For many years we in MOFGA liked to think of ourselves as separate from the big farm policy discussions that take place every five years in Washington. The Farm Bill was about the big farmers in the Midwest, and didn’t have much impact on what a small vegetable farmer in Maine might be doing. We were busy building our own world of local markets and connections with consumers.

The 1990 Farm Bill changed all that. For the first time, organic became a part of U.S. agricultural policy. Now, at the end of 2000, we’re about to see the results. The U.S. Department of Agriculture is scheduled to release a final rule for the National Organic Program before the end of the year. That rule will have a big impact on the way MOFGA does business, on the decisions that our 240 certified farmers will be making, and on the buying options of many thousands of consumers.
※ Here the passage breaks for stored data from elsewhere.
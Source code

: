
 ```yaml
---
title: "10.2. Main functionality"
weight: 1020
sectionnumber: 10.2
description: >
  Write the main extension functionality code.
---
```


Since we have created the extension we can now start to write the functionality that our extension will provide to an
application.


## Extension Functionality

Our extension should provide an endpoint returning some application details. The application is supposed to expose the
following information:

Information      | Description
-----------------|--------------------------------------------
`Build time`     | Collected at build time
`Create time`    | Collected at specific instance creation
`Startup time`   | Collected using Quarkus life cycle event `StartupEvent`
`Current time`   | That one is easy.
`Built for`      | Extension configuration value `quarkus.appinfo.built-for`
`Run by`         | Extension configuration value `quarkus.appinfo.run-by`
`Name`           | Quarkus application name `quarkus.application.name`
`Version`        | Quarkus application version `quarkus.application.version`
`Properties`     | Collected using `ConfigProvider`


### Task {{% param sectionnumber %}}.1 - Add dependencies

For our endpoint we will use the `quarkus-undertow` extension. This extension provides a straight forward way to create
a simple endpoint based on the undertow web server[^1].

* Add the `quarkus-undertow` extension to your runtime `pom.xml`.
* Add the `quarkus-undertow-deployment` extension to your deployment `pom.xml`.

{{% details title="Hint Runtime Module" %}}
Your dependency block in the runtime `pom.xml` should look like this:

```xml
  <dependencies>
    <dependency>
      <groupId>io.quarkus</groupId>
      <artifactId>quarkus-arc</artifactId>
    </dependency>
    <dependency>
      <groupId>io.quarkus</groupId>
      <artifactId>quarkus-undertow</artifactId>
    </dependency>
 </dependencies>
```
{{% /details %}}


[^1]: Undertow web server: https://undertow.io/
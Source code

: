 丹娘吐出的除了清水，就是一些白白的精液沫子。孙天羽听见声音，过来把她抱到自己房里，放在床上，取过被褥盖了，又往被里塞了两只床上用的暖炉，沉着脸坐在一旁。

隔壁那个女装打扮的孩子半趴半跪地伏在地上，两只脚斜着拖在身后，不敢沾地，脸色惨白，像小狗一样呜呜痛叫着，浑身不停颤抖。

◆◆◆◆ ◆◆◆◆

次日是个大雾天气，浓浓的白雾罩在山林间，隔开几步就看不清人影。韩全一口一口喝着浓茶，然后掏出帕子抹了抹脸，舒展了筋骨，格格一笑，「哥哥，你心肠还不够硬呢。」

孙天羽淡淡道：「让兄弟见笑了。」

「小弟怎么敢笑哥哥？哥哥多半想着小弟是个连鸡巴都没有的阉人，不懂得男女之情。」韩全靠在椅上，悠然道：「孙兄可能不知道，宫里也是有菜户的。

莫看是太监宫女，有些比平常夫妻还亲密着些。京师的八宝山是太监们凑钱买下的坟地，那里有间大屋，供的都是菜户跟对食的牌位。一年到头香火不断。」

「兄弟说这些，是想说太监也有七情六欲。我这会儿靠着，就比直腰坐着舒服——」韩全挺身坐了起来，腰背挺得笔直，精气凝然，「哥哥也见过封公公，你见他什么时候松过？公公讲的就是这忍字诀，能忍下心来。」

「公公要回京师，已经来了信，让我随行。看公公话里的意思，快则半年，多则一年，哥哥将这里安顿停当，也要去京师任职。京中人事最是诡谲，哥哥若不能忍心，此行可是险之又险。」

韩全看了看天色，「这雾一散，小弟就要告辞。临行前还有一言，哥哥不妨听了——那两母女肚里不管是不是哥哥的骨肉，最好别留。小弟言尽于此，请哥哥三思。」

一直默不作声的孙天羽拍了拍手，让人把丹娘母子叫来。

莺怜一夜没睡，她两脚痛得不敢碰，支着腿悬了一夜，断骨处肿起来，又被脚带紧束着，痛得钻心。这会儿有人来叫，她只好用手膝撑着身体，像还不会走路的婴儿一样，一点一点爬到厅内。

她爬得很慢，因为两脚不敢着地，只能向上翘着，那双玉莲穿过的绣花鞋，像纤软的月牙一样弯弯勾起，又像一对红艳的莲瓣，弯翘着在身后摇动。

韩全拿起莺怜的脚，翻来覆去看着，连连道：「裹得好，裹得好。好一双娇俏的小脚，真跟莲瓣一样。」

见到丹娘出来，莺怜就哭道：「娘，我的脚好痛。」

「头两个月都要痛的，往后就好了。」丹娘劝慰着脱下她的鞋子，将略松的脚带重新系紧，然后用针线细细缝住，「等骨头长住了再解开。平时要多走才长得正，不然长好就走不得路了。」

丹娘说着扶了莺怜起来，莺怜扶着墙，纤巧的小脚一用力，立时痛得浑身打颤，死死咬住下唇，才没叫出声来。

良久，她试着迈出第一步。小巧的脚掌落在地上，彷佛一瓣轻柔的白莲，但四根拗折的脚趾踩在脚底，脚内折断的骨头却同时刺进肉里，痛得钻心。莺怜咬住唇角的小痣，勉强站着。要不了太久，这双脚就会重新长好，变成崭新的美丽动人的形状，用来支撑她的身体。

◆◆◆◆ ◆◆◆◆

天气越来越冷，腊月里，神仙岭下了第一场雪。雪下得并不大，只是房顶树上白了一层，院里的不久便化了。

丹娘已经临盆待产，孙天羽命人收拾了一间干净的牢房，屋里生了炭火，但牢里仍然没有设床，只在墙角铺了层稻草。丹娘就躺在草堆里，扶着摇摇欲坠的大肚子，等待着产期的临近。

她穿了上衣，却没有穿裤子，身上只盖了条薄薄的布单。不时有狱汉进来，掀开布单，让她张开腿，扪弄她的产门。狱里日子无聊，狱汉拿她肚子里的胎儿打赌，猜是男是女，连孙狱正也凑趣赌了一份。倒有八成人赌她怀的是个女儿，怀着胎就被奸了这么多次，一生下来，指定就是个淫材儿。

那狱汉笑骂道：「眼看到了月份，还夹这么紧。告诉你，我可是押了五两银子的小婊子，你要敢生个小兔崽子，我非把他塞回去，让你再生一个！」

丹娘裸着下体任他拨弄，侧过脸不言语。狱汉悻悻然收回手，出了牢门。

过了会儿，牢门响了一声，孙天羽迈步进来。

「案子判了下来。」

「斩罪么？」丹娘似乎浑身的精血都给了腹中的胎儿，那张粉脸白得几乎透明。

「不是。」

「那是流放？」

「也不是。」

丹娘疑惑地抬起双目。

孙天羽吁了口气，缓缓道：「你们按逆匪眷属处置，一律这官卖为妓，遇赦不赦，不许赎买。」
The production standards that they are proposing are substantially in agreement with those MOFGA has been using for a number of years. The major difference will come in the way that USDA tries to make certification an arms-length program.

Our first certification program, in 1972, relied on farmers to go inspect other farmers. Through the years MOFGA has maintained that basic connection between farmers and the program. Farmers have been a key part of the certification program; farmers have served as inspectors; the MOFGA Board includes farmers, who help make the decisions about standards. We’re concerned that the USDA regulation, when released, will require a substantial change in those connections.

Industrial manufacturers have adopted uniform standards to allow products to move around the world and be compatible. One of these standards, ISO 65, deals with third-party certification, and is the basis for current USDA accreditation practices. Essentially ISO 65 requires walls between the inspector and the inspected party. These go well beyond the conflicts of interest we already watch, like not sending buyer to inspect seller, or allowing the farmer being reviewed to be part of the review of her application in the committee. They essentially prohibit most financial or policy relationships between parties, meaning farmers would need to be held at arms’ length from MOFGA, their certifier.

This seems to me to be another example of the industrial mindset creeping into every aspect of American society. During the election campaigns this year, there was general agreement within the two major parties that America is part of a global economy, with trade and technology closely related. Anything that increases trade is good; anything that slows trade is bad. Yet I fear we will be losing a lot when USDA requires certification to operate with enough walls to ensure lack of personal contact.

One of the common elements in this year’s forestry referendum was the notion that certification according to good standards was a preferred alternative to more regulation. By the end of the year we’ll see whether certification via regulation is going to be a workable option for MOFGA and for Maine’s organic farmers.